Le CISS, Collectif Inter associatif sur la Santé, a élaboré un document très détaillé pour guider les personnes dans leurs parcours de soins : « Usager connaissez et faites valoir vos droits ». Dans ce document il est précisé que : « la loi distingue deux grandes catégories de droits, ceux de la « personne » et ceux des « usagers » : les premiers sont les droits fondamentaux de la personne, considérés comme particulièrement importants dans un contexte de plus grande vulnérabilité liée à la maladie ; les seconds sont reconnus à la personne dans sa relation avec les professionnels de santé en tant qu’utilisateur de services, pour lui donner les moyens de prendre, en connaissance de cause, les décisions concernant sa santé ». Nous avons constaté, dans tous les établissements de santé dans lesquels nous siégeons au sein des Commissions des Relations avec les Usagers et de la Qualité de la Prise en Charge (CRUQPC), que les droits des malades étaient très bien expliqués, avec, à l’appui, des documents de qualité.

Si le patient et ses proches ont des droits, ils doivent savoir qu’ils ont aussi des devoirs et/ou obligations. Les notions de devoirs/obligations des usagers sont parfois moins claires. Les limites des attitudes, des actes possibles dans la relation à l’autre entre soignants-soignés-administratifs ne sont pas évidentes pour tout le monde. La réciprocité des droits et des devoirs revient à dire que chacun a des obligations envers l’autre car nous avons tous des obligations à l’égard de l’être humain.

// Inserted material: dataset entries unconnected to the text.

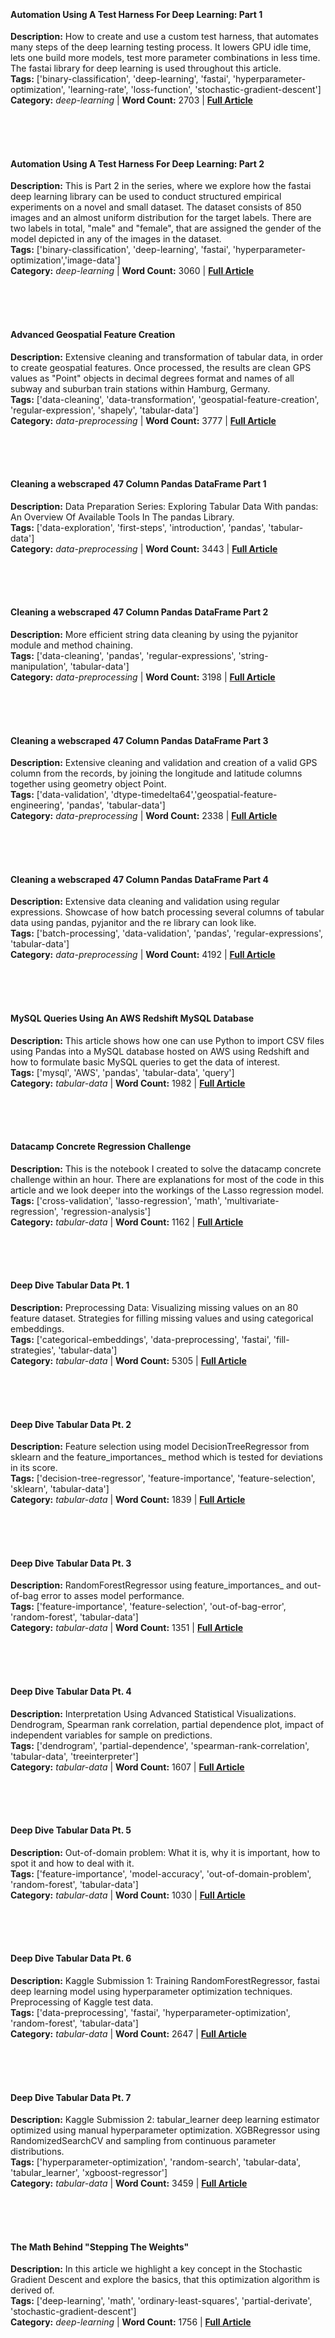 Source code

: <p><br><H4>Automation Using A Test Harness For Deep Learning: Part 1</H4><strong>Description:</strong> How to create and use a custom test harness, that automates many steps of the deep learning testing process. It lowers GPU idle time, lets one build more models, test more parameter combinations in less time. The fastai library for deep learning is used throughout this article.<br>                <strong>Tags:</strong>  ['binary-classification', 'deep-learning', 'fastai', 'hyperparameter-optimization', 'learning-rate', 'loss-function', 'stochastic-gradient-descent']<br>                <strong>Category:</strong> <em>deep-learning</em> | <strong>Word Count:</strong>                2703 | <strong><a href="https://deep-learning-mastery.com/projects/1st_tm/">Full Article</a></strong><br>                <br><br></p>
<p><br><H4>Automation Using A Test Harness For Deep Learning: Part 2</H4><strong>Description:</strong> This is Part 2 in the series, where we explore how the fastai deep learning library can be used to conduct structured empirical experiments on a novel and small dataset. The dataset consists of 850 images and an almost uniform distribution for the target labels. There are two labels in total, "male" and "female", that are assigned the gender of the model depicted in any of the images in the dataset.<br>                <strong>Tags:</strong>  ['binary-classification', 'deep-learning', 'fastai', 'hyperparameter-optimization','image-data']<br>                <strong>Category:</strong> <em>deep-learning</em> | <strong>Word Count:</strong>                3060 | <strong><a href="https://deep-learning-mastery.com/projects/2nd_tm/">Full Article</a></strong><br>                <br><br></p>
<p><br><H4>Advanced Geospatial Feature Creation</H4><strong>Description:</strong> Extensive cleaning and transformation of tabular data, in order to create geospatial features. Once processed, the results are clean GPS values as "Point" objects in decimal degrees format and names of all subway and suburban train stations within Hamburg, Germany.<br>                <strong>Tags:</strong>  ['data-cleaning', 'data-transformation', 'geospatial-feature-creation', 'regular-expression', 'shapely', 'tabular-data']<br>                <strong>Category:</strong> <em>data-preprocessing</em> | <strong>Word Count:</strong>                3777 | <strong><a href="https://deep-learning-mastery.com/projects/advanced-geospatial-feature-creation/">Full Article</a></strong><br>                <br><br></p>
<p><br><H4>Cleaning a webscraped 47 Column Pandas DataFrame Part 1</H4><strong>Description:</strong> Data Preparation Series: Exploring Tabular Data With pandas: An Overview Of Available Tools In The pandas Library.<br>                <strong>Tags:</strong>  ['data-exploration', 'first-steps', 'introduction', 'pandas', 'tabular-data']<br>                <strong>Category:</strong> <em>data-preprocessing</em> | <strong>Word Count:</strong>                3443 | <strong><a href="https://deep-learning-mastery.com/projects/data_prep_1/">Full Article</a></strong><br>                <br><br></p>
<p><br><H4>Cleaning a webscraped 47 Column Pandas DataFrame Part 2</H4><strong>Description:</strong> More efficient string data cleaning by using the pyjanitor module and method chaining.<br>                <strong>Tags:</strong>  ['data-cleaning', 'pandas', 'regular-expressions', 'string-manipulation', 'tabular-data']<br>                <strong>Category:</strong> <em>data-preprocessing</em> | <strong>Word Count:</strong>                3198 | <strong><a href="https://deep-learning-mastery.com/projects/data_prep_2/">Full Article</a></strong><br>                <br><br></p>
<p><br><H4>Cleaning a webscraped 47 Column Pandas DataFrame Part 3</H4><strong>Description:</strong> Extensive cleaning and validation and creation of a valid GPS column from the records, by joining the longitude and latitude columns together using geometry object Point.<br>                <strong>Tags:</strong>  ['data-validation', 'dtype-timedelta64','geospatial-feature-engineering', 'pandas', 'tabular-data']<br>                <strong>Category:</strong> <em>data-preprocessing</em> | <strong>Word Count:</strong>                2338 | <strong><a href="https://deep-learning-mastery.com/projects/data_prep_3/">Full Article</a></strong><br>                <br><br></p>
<p><br><H4>Cleaning a webscraped 47 Column Pandas DataFrame Part 4</H4><strong>Description:</strong> Extensive data cleaning and validation using regular expressions. Showcase of how batch processing several columns of tabular data using pandas, pyjanitor and the re library can look like.<br>                <strong>Tags:</strong>  ['batch-processing', 'data-validation', 'pandas', 'regular-expressions', 'tabular-data']<br>                <strong>Category:</strong> <em>data-preprocessing</em> | <strong>Word Count:</strong>                4192 | <strong><a href="https://deep-learning-mastery.com/projects/data_prep_4/">Full Article</a></strong><br>                <br><br></p>
<p><br><H4>MySQL Queries Using An AWS Redshift MySQL Database</H4><strong>Description:</strong> This article shows how one can use Python to import CSV files using Pandas into a MySQL database hosted on AWS using Redshift and how to formulate basic MySQL queries to get the data of interest.<br>                <strong>Tags:</strong>  ['mysql', 'AWS', 'pandas', 'tabular-data', 'query']<br>                <strong>Category:</strong> <em>tabular-data</em> | <strong>Word Count:</strong>                1982 | <strong><a href="https://deep-learning-mastery.com/projects/mysql-redshift-1/">Full Article</a></strong><br>                <br><br></p>
<p><br><H4>Datacamp Concrete Regression Challenge</H4><strong>Description:</strong> This is the notebook I created to solve the datacamp concrete challenge within an hour. There are explanations for most of the code in this article and we look deeper into the workings of the Lasso regression model.<br>                <strong>Tags:</strong>  ['cross-validation', 'lasso-regression', 'math', 'multivariate-regression', 'regression-analysis']<br>                <strong>Category:</strong> <em>tabular-data</em> | <strong>Word Count:</strong>                1162 | <strong><a href="https://deep-learning-mastery.com/projects/regression60min_datacamp-concrete-challenge/">Full Article</a></strong><br>                <br><br></p>
<p><br><H4>Deep Dive Tabular Data Pt. 1</H4><strong>Description:</strong> Preprocessing Data: Visualizing missing values on an 80 feature dataset. Strategies for filling missing values and using categorical embeddings.<br>                <strong>Tags:</strong>  ['categorical-embeddings', 'data-preprocessing', 'fastai', 'fill-strategies', 'tabular-data']<br>                <strong>Category:</strong> <em>tabular-data</em> | <strong>Word Count:</strong>                5305 | <strong><a href="https://deep-learning-mastery.com/projects/tabular_kaggle-1/">Full Article</a></strong><br>                <br><br></p>
<p><br><H4>Deep Dive Tabular Data Pt. 2</H4><strong>Description:</strong> Feature selection using model DecisionTreeRegressor from sklearn and the feature_importances_ method which is tested for deviations in its score.<br>                <strong>Tags:</strong>  ['decision-tree-regressor', 'feature-importance', 'feature-selection', 'sklearn', 'tabular-data']<br>                <strong>Category:</strong> <em>tabular-data</em> | <strong>Word Count:</strong>                1839 | <strong><a href="https://deep-learning-mastery.com/projects/tabular_kaggle-2/">Full Article</a></strong><br>                <br><br></p>
<p><br><H4>Deep Dive Tabular Data Pt. 3</H4><strong>Description:</strong> RandomForestRegressor using feature_importances_ and out-of-bag error to asses model performance.<br>                <strong>Tags:</strong>  ['feature-importance', 'feature-selection', 'out-of-bag-error', 'random-forest', 'tabular-data']<br>                <strong>Category:</strong> <em>tabular-data</em> | <strong>Word Count:</strong>                1351 | <strong><a href="https://deep-learning-mastery.com/projects/tabular_kaggle-3/">Full Article</a></strong><br>                <br><br></p>
<p><br><H4>Deep Dive Tabular Data Pt. 4</H4><strong>Description:</strong> Interpretation Using Advanced Statistical Visualizations. Dendrogram, Spearman rank correlation, partial dependence plot, impact of independent variables for sample on predictions.<br>                <strong>Tags:</strong>  ['dendrogram', 'partial-dependence', 'spearman-rank-correlation', 'tabular-data', 'treeinterpreter']<br>                <strong>Category:</strong> <em>tabular-data</em> | <strong>Word Count:</strong>                1607 | <strong><a href="https://deep-learning-mastery.com/projects/tabular_kaggle-4/">Full Article</a></strong><br>                <br><br></p>
<p><br><H4>Deep Dive Tabular Data Pt. 5</H4><strong>Description:</strong> Out-of-domain problem: What it is, why it is important, how to spot it and how to deal with it.<br>                <strong>Tags:</strong>  ['feature-importance', 'model-accuracy', 'out-of-domain-problem', 'random-forest', 'tabular-data']<br>                <strong>Category:</strong> <em>tabular-data</em> | <strong>Word Count:</strong>                1030 | <strong><a href="https://deep-learning-mastery.com/projects/tabular_kaggle-5/">Full Article</a></strong><br>                <br><br></p>
<p><br><H4>Deep Dive Tabular Data Pt. 6</H4><strong>Description:</strong> Kaggle Submission 1: Training RandomForestRegressor, fastai deep learning model using hyperparameter optimization techniques. Preprocessing of Kaggle test data.<br>                <strong>Tags:</strong>  ['data-preprocessing', 'fastai', 'hyperparameter-optimization', 'random-forest', 'tabular-data']<br>                <strong>Category:</strong> <em>tabular-data</em> | <strong>Word Count:</strong>                2647 | <strong><a href="https://deep-learning-mastery.com/projects/tabular_kaggle-6/">Full Article</a></strong><br>                <br><br></p>
<p><br><H4>Deep Dive Tabular Data Pt. 7</H4><strong>Description:</strong> Kaggle Submission 2: tabular_learner deep learning estimator optimized using manual hyperparameter optimization. XGBRegressor using RandomizedSearchCV and sampling from continuous parameter distributions.<br>                <strong>Tags:</strong>  ['hyperparameter-optimization', 'random-search', 'tabular-data', 'tabular_learner', 'xgboost-regressor']<br>                <strong>Category:</strong> <em>tabular-data</em> | <strong>Word Count:</strong>                3459 | <strong><a href="https://deep-learning-mastery.com/projects/tabular_kaggle-7/">Full Article</a></strong><br>                <br><br></p>
<p><br><H4>The Math Behind "Stepping The Weights"</H4><strong>Description:</strong> In this article we highlight a key concept in the Stochastic Gradient Descent and explore the basics, that this optimization algorithm is derived of.<br>                <strong>Tags:</strong>  ['deep-learning', 'math', 'ordinary-least-squares', 'partial-derivate', 'stochastic-gradient-descent']<br>                <strong>Category:</strong> <em>deep-learning</em> | <strong>Word Count:</strong>                1756 | <strong><a href="https://deep-learning-mastery.com/projects/theory_batch_gradient_descent/">Full Article</a></strong><br>                <br><br></p>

Les personnes soignées doivent être conscientes que le bon déroulement des soins repose sur un respect réciproque entre soignants et soignés. La notion de respect réciproque est capitale pour conserver la dignité de chacun, tisser des relations harmonieuses qui permettrons, non seulement d’améliorer la qualité des soins mais aussi la qualité de vie des personnes atteintes d’une maladie chronique.
Il en est de même pour les associations des patients. Les bénévoles qui œuvrent dans ces associations sont particulièrement conscients de leur responsabilité, de leur devoir pour aider les personnes fragilisées par la maladie.

Existe-t-il un respect réciproque entre les bénévoles et les diverses personnes en contact avec eux ? Quelle est la responsabilité, le devoir de tout un chacun, vis-à-vis de ces personnes bénévoles ?

Par définition, les personnes bénévoles travaillant pour autrui n’attendent rien en contrepartie. Elles ont acquis au fil du temps, une grande maturité et des personnalités fortes et exemplaires. Mais chaque personne mérite d’être reconnue.

Il ne faut pas perdre de vue que toutes les compétences, toute l’énergie, tout l’enthousiasme mis au service des autres perdent de leur efficacité dans des situations d’hostilité ou d’indifférence et ne se développent que dans les situations de respect réciproque.

Chacun de nous porte une part de responsabilité pour l’amélioration de la qualité de vie de la personne diabétique.